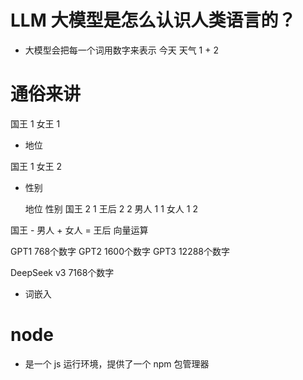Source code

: # LLM 大模型是怎么认识人类语言的？
- 大模型会把每一个词用数字来表示
今天 天气
 1 + 2

# 通俗来讲

国王 1
女王 1
 
- 地位

国王 1
女王 2

- 性别

   地位 性别
国王 2   1
王后 2   2
男人 1   1
女人 1   2

国王 - 男人 + 女人 = 王后    向量运算

GPT1 768个数字
GPT2 1600个数字
GPT3 12288个数字

DeepSeek v3 7168个数字


- 词嵌入

# node
- 是一个 js 运行环境，提供了一个 npm 包管理器 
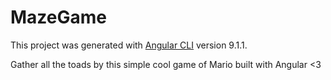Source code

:# MazeGame

This project was generated with [Angular CLI](https://github.com/angular/angular-cli) version 9.1.1.

Gather all the toads by this simple cool game of Mario built with Angular <3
------------
Could you return the lines in the entries above that contain "Angular"?

This project was generated with [Angular CLI](https://github.com/angular/angular-cli) version 9.1.1.
Gather all the toads by this simple cool game of Mario built with Angular <3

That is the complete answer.